SINGAPORE: Japanese rubber futures closed lower on Tuesday, tracking a drop in oil prices, although a weaker yen and higher physical prices limited the losses.
The Osaka Exchange (OSE) rubber contract for October delivery closed down 3.9 yen, or 1.19%, at 325 yen ($2.08) per kg.
The rubber contract on the Shanghai Futures Exchange (SHFE) for September delivery fell 50 yuan to finish at 14,725 yuan ($2,034.57) per metric ton.
Oil prices extended losses with investors anticipating lingering US inflation and higher interest rates depressing consumer and industrial demand.
Natural rubber often takes direction from oil prices as it competes for market share with synthetic rubber, which is made from crude oil.
The yen struggled on the weaker side of the 156 level against the dollar. A weaker currency makes yen-denominated assets more affordable to overseas buyers.

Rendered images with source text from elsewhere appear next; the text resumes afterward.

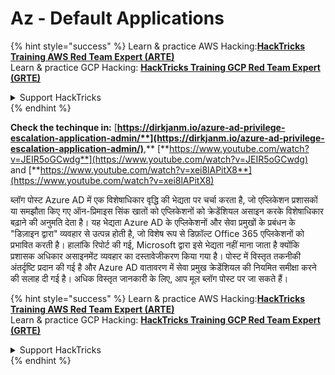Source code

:# Az - Default Applications

{% hint style="success" %}
Learn & practice AWS Hacking:<img src="../../../../.gitbook/assets/image (1).png" alt="" data-size="line">[**HackTricks Training AWS Red Team Expert (ARTE)**](https://training.hacktricks.xyz/courses/arte)<img src="../../../../.gitbook/assets/image (1).png" alt="" data-size="line">\
Learn & practice GCP Hacking: <img src="../../../../.gitbook/assets/image (2).png" alt="" data-size="line">[**HackTricks Training GCP Red Team Expert (GRTE)**<img src="../../../../.gitbook/assets/image (2).png" alt="" data-size="line">](https://training.hacktricks.xyz/courses/grte)

<details>

<summary>Support HackTricks</summary>

* Check the [**subscription plans**](https://github.com/sponsors/carlospolop)!
* **Join the** 💬 [**Discord group**](https://discord.gg/hRep4RUj7f) or the [**telegram group**](https://t.me/peass) or **follow** us on **Twitter** 🐦 [**@hacktricks\_live**](https://twitter.com/hacktricks\_live)**.**
* **Share hacking tricks by submitting PRs to the** [**HackTricks**](https://github.com/carlospolop/hacktricks) and [**HackTricks Cloud**](https://github.com/carlospolop/hacktricks-cloud) github repos.

</details>
{% endhint %}

**Check the techinque in:** [**https://dirkjanm.io/azure-ad-privilege-escalation-application-admin/**](https://dirkjanm.io/azure-ad-privilege-escalation-application-admin/)**,** [**https://www.youtube.com/watch?v=JEIR5oGCwdg**](https://www.youtube.com/watch?v=JEIR5oGCwdg) and [**https://www.youtube.com/watch?v=xei8lAPitX8**](https://www.youtube.com/watch?v=xei8lAPitX8)

ब्लॉग पोस्ट Azure AD में एक विशेषाधिकार वृद्धि की भेद्यता पर चर्चा करता है, जो एप्लिकेशन प्रशासकों या समझौता किए गए ऑन-प्रिमाइस सिंक खातों को एप्लिकेशनों को क्रेडेंशियल असाइन करके विशेषाधिकार बढ़ाने की अनुमति देता है। यह भेद्यता Azure AD के एप्लिकेशनों और सेवा प्रमुखों के प्रबंधन के "डिज़ाइन द्वारा" व्यवहार से उत्पन्न होती है, जो विशेष रूप से डिफ़ॉल्ट Office 365 एप्लिकेशनों को प्रभावित करती है। हालांकि रिपोर्ट की गई, Microsoft द्वारा इसे भेद्यता नहीं माना जाता है क्योंकि प्रशासक अधिकार असाइनमेंट व्यवहार का दस्तावेजीकरण किया गया है। पोस्ट में विस्तृत तकनीकी अंतर्दृष्टि प्रदान की गई है और Azure AD वातावरण में सेवा प्रमुख क्रेडेंशियल की नियमित समीक्षा करने की सलाह दी गई है। अधिक विस्तृत जानकारी के लिए, आप मूल ब्लॉग पोस्ट पर जा सकते हैं।

{% hint style="success" %}
Learn & practice AWS Hacking:<img src="../../../../.gitbook/assets/image (1).png" alt="" data-size="line">[**HackTricks Training AWS Red Team Expert (ARTE)**](https://training.hacktricks.xyz/courses/arte)<img src="../../../../.gitbook/assets/image (1).png" alt="" data-size="line">\
Learn & practice GCP Hacking: <img src="../../../../.gitbook/assets/image (2).png" alt="" data-size="line">[**HackTricks Training GCP Red Team Expert (GRTE)**<img src="../../../../.gitbook/assets/image (2).png" alt="" data-size="line">](https://training.hacktricks.xyz/courses/grte)

<details>

<summary>Support HackTricks</summary>

* Check the [**subscription plans**](https://github.com/sponsors/carlospolop)!
* **Join the** 💬 [**Discord group**](https://discord.gg/hRep4RUj7f) or the [**telegram group**](https://t.me/peass) or **follow** us on **Twitter** 🐦 [**@hacktricks\_live**](https://twitter.com/hacktricks\_live)**.**
* **Share hacking tricks by submitting PRs to the** [**HackTricks**](https://github.com/carlospolop/hacktricks) and [**HackTricks Cloud**](https://github.com/carlospolop/hacktricks-cloud) github repos.

</details>
{% endhint %}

Despite the weather forecast predicting rain in Yunnan, China, actual rainfall has been minimal, leading to mild drought in Yunnan’s rubber producing areas, consultancy Huatai Futures said in a note.
Low arrivals of primary forms of natural rubber at various local markets in Thailand have been driving physical prices higher, said Jom Jacob, the chief analyst at India-based analysis firm What Next Rubber.
Thailand’s benchmark export-grade smoked rubber sheet (RSS3) hit 88.59 baht ($2.44) per kg on Tuesday, 0.6% higher than Monday.
However, investors in rubber futures may pull back at any time to take profit as “China’s stimulus-induced rally can fade out very soon” amid the lack of fresh positive news, Jacob added.
The front-month rubber contract on the Singapore Exchange’s SICOM platform for June delivery last traded at 170.2 US cents per kg, down 0.2%.